A-4. Con il quarto motivo si deduce il vizio di violazione e falsa applicazione degli artt. 2203 c.c. e ss, artt. 2049 e 2721 c.c., dell’art. 115 c.p.c., art. 183 c.p.c., comma 7, artt. 245 – 256 c.p.c. e contestualmente il vizio di omessa, insufficiente e contraddittoria motivazione ex art. 360 c.p.c., comma 1, n. 5, in quanto il Giudice di appello avrebbe disatteso la istanza istruttoria formulata dagli appellanti (attuali ricorrenti) volta a provare la esistenza di un “accordo trilatero” tra la banca (recte il direttore della filiale), la Po. ed lo S. (in qualità di prestanome) volto ad aggirare, tramite fittizi sconti bancari, i limiti massimi di importo stabiliti dalla banca per le aperture di credito.
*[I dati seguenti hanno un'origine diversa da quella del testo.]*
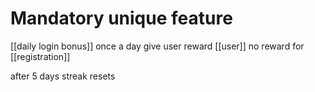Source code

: # Mandatory unique feature
[[daily login bonus]]
once a day give user reward [[user]] no reward for [[registration]]

after 5 days streak resets

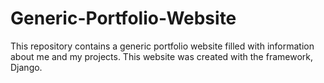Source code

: # Generic-Portfolio-Website
This repository contains a generic portfolio website filled with information about me and my projects.  This website was created with the framework, Django.
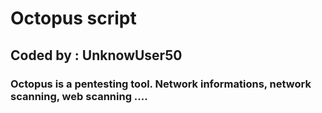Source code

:# Octopus script 
## Coded by : UnknowUser50

### Octopus is a pentesting tool. Network informations, network scanning, web scanning .... 

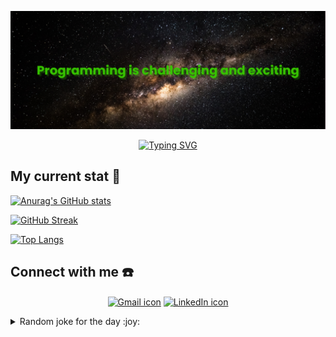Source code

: ![Banner - Programming is challenging and exciting](./pictures/banner.png)

<!-- running svg -->
<p align="center">
 <a href="https://git.io/typing-svg"><img src="https://readme-typing-svg.demolab.com?font=Fira+Code&weight=500&size=25&duration=4500&pause=1000&color=4B9C00&vCenter=true&random=false&width=600&height=54&separator=%3C&lines=Hello%2C+my+name+is+Linh+Nguyen+Le%3CBut+you+can+call+me+Nathan+;)%3CWelcome+to+my+profile!!!" alt="Typing SVG" /></a>
</p>

## My current stat :star2:

<!-- github stat -->

[![Anurag's GitHub stats](https://github-readme-stats.vercel.app/api?username=LinhNguyenLe2109&count_private=true&show_icons=true&theme=merko&hide=prs,issues&card_width=500)](https://github.com/anuraghazra/github-readme-stats)

<!-- Github streak -->

[![GitHub Streak](https://github-readme-streak-stats.herokuapp.com?user=LinhNguyenLe2109&theme=merko&date_format=M%20j%5B%2C%20Y%5D)](https://git.io/streak-stats)

<!-- github top language -->

[![Top Langs](https://github-readme-stats.vercel.app/api/top-langs/?username=LinhNguyenLe2109&langs_count=10&theme=merko&layout=compact&card_width=500)](https://github.com/anuraghazra/github-readme-stats)

<!-- Link for contact -->

## Connect with me :telephone:

<p align="center">
<a href="mailto:lelinhnguyen2109@gmail.com" target="_blank"><img align="center" src="https://cdn.simpleicons.org/gmail/EA4335" alt="Gmail icon" height="50" width="60" /></a>
<a href="https://www.linkedin.com/in/le-linh-nguyen-21092002/" target="_blank"><img align="center" src="https://cdn.simpleicons.org/linkedin/0A66C2" alt="LinkedIn icon" height="50" width="60" /></a>
</p>

<details>

<summary>Random joke for the day :joy:</summary>

<!-- joke generator -->
<!-- Markdown -->

![Jokes Card](https://readme-jokes.vercel.app/api?theme=merko)

</details>

<!-- quote generator -->
<!-- [![Readme Quotes](https://quotes-github-readme.vercel.app/api?type=horizontal&theme=merko)](https://github.com/piyushsuthar/github-readme-quotes) -->
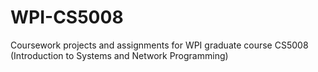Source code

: # WPI-CS5008
Coursework projects and assignments for WPI graduate course CS5008 (Introduction to Systems and Network Programming)
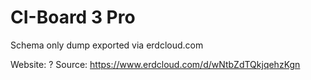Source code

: # CI-Board 3 Pro

Schema only dump exported via erdcloud.com

Website: ?
Source: https://www.erdcloud.com/d/wNtbZdTQkjqehzKgn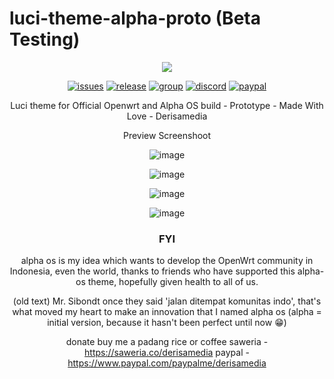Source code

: [issues]: https://github.com/derisamedia/luci-theme-alpha-proto/issues
[issues-badge]: https://img.shields.io/badge/Issues-welcome-brightgreen.svg?style=flat-square
[release]: https://github.com/derisamedia/luci-theme-alpha-proto/releases
[release-badge]: https://img.shields.io/badge/download-check_releases-blue
[group]: https://facebook.com/groups/indowrt
[group-badge]: https://img.shields.io/badge/visit_Facebook-Comunity-cyan
[discord]: https://discord.gg/gdZwmDQGUm
[discord-badge]: https://img.shields.io/badge/visit_Discord-Comunity-blue
[paypal]: https://www.paypal.com/paypalme/derisamedia
[paypal-badge]: https://img.shields.io/badge/Donate-Paypal_me-blue






# luci-theme-alpha-proto (Beta Testing)
<div align="center">
<img src="https://raw.githubusercontent.com/derisamedia/luci-theme-alpha-proto/master/luasrc/alphaos.png">

[![issues][issues-badge]][issues]
[![release][release-badge]][release]
[![group][group-badge]][group]
[![discord][discord-badge]][discord]
[![paypal][paypal-badge]][paypal]


Luci theme for Official Openwrt and Alpha OS build - Prototype - Made With Love - Derisamedia
<summary>Preview Screenshoot</summary>
<p>
  
![image](https://raw.githubusercontent.com/derisamedia/luci-theme-alpha-proto/master/preview1.png)
  
![image](https://raw.githubusercontent.com/derisamedia/luci-theme-alpha-proto/master/preview2.png)

![image](https://raw.githubusercontent.com/derisamedia/luci-theme-alpha-proto/master/preview3.png)

![image](https://raw.githubusercontent.com/derisamedia/luci-theme-alpha-proto/master/preview4.png)

</p>

### FYI

alpha os is my idea which wants to develop the OpenWrt community in Indonesia, even the world, thanks to friends who have supported this alpha-os theme, hopefully given health to all of us.


(old text) Mr. Sibondt once they said 'jalan ditempat komunitas indo', that's what moved my heart to make an innovation that I named alpha os (alpha = initial version, because it hasn't been perfect until now 😁)

donate
buy me a padang rice or coffee
saweria - https://saweria.co/derisamedia
paypal - https://www.paypal.com/paypalme/derisamedia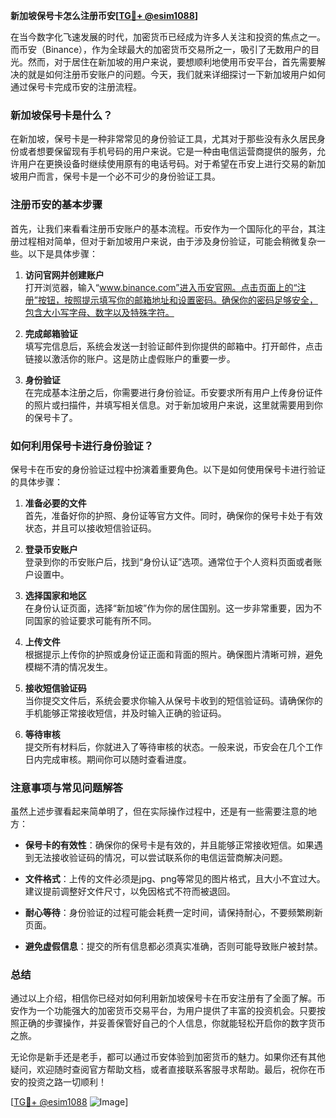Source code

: **新加坡保号卡怎么注册币安[[TG💪+ @esim1088](https://t.me/s/esim1088)]**

在当今数字化飞速发展的时代，加密货币已经成为许多人关注和投资的焦点之一。而币安（Binance），作为全球最大的加密货币交易所之一，吸引了无数用户的目光。然而，对于居住在新加坡的用户来说，要想顺利地使用币安平台，首先需要解决的就是如何注册币安账户的问题。今天，我们就来详细探讨一下新加坡用户如何通过保号卡完成币安的注册流程。

### 新加坡保号卡是什么？

在新加坡，保号卡是一种非常常见的身份验证工具，尤其对于那些没有永久居民身份或者想要保留现有手机号码的用户来说。它是一种由电信运营商提供的服务，允许用户在更换设备时继续使用原有的电话号码。对于希望在币安上进行交易的新加坡用户而言，保号卡是一个必不可少的身份验证工具。

### 注册币安的基本步骤

首先，让我们来看看注册币安账户的基本流程。币安作为一个国际化的平台，其注册过程相对简单，但对于新加坡用户来说，由于涉及身份验证，可能会稍微复杂一些。以下是具体步骤：

1. **访问官网并创建账户**  
   打开浏览器，输入“www.binance.com”进入币安官网。点击页面上的“注册”按钮，按照提示填写你的邮箱地址和设置密码。确保你的密码足够安全，包含大小写字母、数字以及特殊字符。

2. **完成邮箱验证**  
   填写完信息后，系统会发送一封验证邮件到你提供的邮箱中。打开邮件，点击链接以激活你的账户。这是防止虚假账户的重要一步。

3. **身份验证**  
   在完成基本注册之后，你需要进行身份验证。币安要求所有用户上传身份证件的照片或扫描件，并填写相关信息。对于新加坡用户来说，这里就需要用到你的保号卡了。

### 如何利用保号卡进行身份验证？

保号卡在币安的身份验证过程中扮演着重要角色。以下是如何使用保号卡进行验证的具体步骤：

1. **准备必要的文件**  
   首先，准备好你的护照、身份证等官方文件。同时，确保你的保号卡处于有效状态，并且可以接收短信验证码。

2. **登录币安账户**  
   登录到你的币安账户后，找到“身份认证”选项。通常位于个人资料页面或者账户设置中。

3. **选择国家和地区**  
   在身份认证页面，选择“新加坡”作为你的居住国别。这一步非常重要，因为不同国家的验证要求可能有所不同。

4. **上传文件**  
   根据提示上传你的护照或身份证正面和背面的照片。确保图片清晰可辨，避免模糊不清的情况发生。

5. **接收短信验证码**  
   当你提交文件后，系统会要求你输入从保号卡收到的短信验证码。请确保你的手机能够正常接收短信，并及时输入正确的验证码。

6. **等待审核**  
   提交所有材料后，你就进入了等待审核的状态。一般来说，币安会在几个工作日内完成审核。期间你可以随时查看进度。

### 注意事项与常见问题解答

虽然上述步骤看起来简单明了，但在实际操作过程中，还是有一些需要注意的地方：

- **保号卡的有效性**：确保你的保号卡是有效的，并且能够正常接收短信。如果遇到无法接收验证码的情况，可以尝试联系你的电信运营商解决问题。
  
- **文件格式**：上传的文件必须是jpg、png等常见的图片格式，且大小不宜过大。建议提前调整好文件尺寸，以免因格式不符而被退回。

- **耐心等待**：身份验证的过程可能会耗费一定时间，请保持耐心，不要频繁刷新页面。

- **避免虚假信息**：提交的所有信息都必须真实准确，否则可能导致账户被封禁。

### 总结

通过以上介绍，相信你已经对如何利用新加坡保号卡在币安注册有了全面了解。币安作为一个功能强大的加密货币交易平台，为用户提供了丰富的投资机会。只要按照正确的步骤操作，并妥善保管好自己的个人信息，你就能轻松开启你的数字货币之旅。

无论你是新手还是老手，都可以通过币安体验到加密货币的魅力。如果你还有其他疑问，欢迎随时查阅官方帮助文档，或者直接联系客服寻求帮助。最后，祝你在币安的投资之路一切顺利！

[[TG💪+ @esim1088](https://t.me/s/esim1088) ![Image](https://i.postimg.cc/4NQfJmqS/Snipaste-2025-05-13-00-14-12.png)]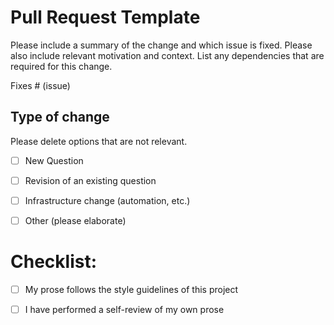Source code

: # Pull Request Template

Please include a summary of the change and which issue is fixed. Please also include relevant motivation and context. List any dependencies that are required for this change.

Fixes # (issue)

## Type of change

Please delete options that are not relevant.

- [ ] New Question
- [ ] Revision of an existing question
- [ ] Infrastructure change (automation, etc.)
- [ ] Other (please elaborate) 


# Checklist:

- [ ] My prose follows the style guidelines of this project
- [ ] I have performed a self-review of my own prose

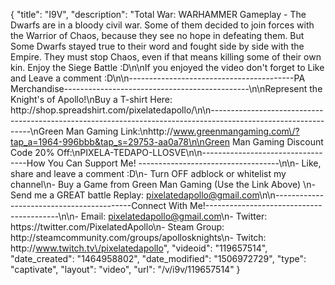 {
    "title": "I9V",
    "description": "Total War: WARHAMMER Gameplay - The Dwarfs are in a bloody civil war.  Some of them decided to join forces with the Warrior of Chaos, because they see no hope in defeating them.  But Some Dwarfs stayed true to their word and fought side by side with the Empire.  They must stop Chaos, even if that means killing some of their own kin.  Enjoy the Siege Battle :D\n\nIf you enjoyed the video don't forget to Like and Leave a comment :D\n\n-----------------------------------------PA Merchandise----------------------------------------------\n\nRepresent the Knight's of Apollo!\nBuy a T-shirt Here: http:\/\/shop.spreadshirt.com\/pixelatedapollo\/\n\n---------------------------------------------------------------------------------------------------------------\nGreen Man Gaming Link:\nhttp:\/\/www.greenmangaming.com\/?tap_a=1964-996bbb&tap_s=29753-aa0a78\n\nGreen Man Gaming Discount Code 20% Off:\nPIXELA-TEDAPO-LLOSVE\n\n----------------------------------How You Can Support Me! -----------------------------------\n\n- Like, share and leave a comment :D\n- Turn OFF adblock or whitelist my channel\n- Buy a Game from Green Man Gaming (Use the Link Above) \n- Send me a GREAT battle Replay: pixelatedapollo@gmail.com\n\n------------------------------------------Connect With Me!-----------------------------------------\n\n- Email: pixelatedapollo@gmail.com\n- Twitter: https:\/\/twitter.com\/PixelatedApollo\n- Steam Group:  http:\/\/steamcommunity.com\/groups\/apollosknights\n- Twitch: http:\/\/www.twitch.tv\/pixelatedapollo",
    "videoid": "119657514",
    "date_created": "1464958802",
    "date_modified": "1506972729",
    "type": "captivate",
    "layout": "video",
    "url": "\/v\/i9v\/119657514"
}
A-4.1 I ricorrenti individuano la colpa del professionista nel non aver richiesto nel giudizio di opposizione a decreto ingiuntivo la prova per testi, nonchè la esibizione dei titoli scontati e degli assegni emessi dallo S. a favore della Po., al fine di dimostrare la esistenza dell’accordo trilatero con il quale, da un lato, S. s.a.s. consentiva lo sconto dei titoli presentati dalla Po., da regolare sul c/c, e quindi garantiva il riversamento delle somme accreditate sul conto mediante assegni emessi a favore della Po., e dall’altro la banca si impegnava a scontare i titoli ed in caso di insoluto ad agire per il recupero nei confronti della sola Po., senza avanzare pretese nei confronti della società correntista e dei soci garanti.

A-4.2 I ricorrenti affermano (ricorso pag. 23) di aver inteso affidare la prova dell’accordo trilatero, nel primo grado del giudizio di responsabilità professionale, “agli elementi documentali già in atti” (estratto di c/c), e non essendo questi stati ritenuti dal primo giudice sufficienti a fornire tale prova, avevano reiterato nell’atto di appello le richieste istruttorie formulate con la istanza 10.9.2010 e non ammesse dal primo giudice, nonchè formulato un nuovo capitolato per testi.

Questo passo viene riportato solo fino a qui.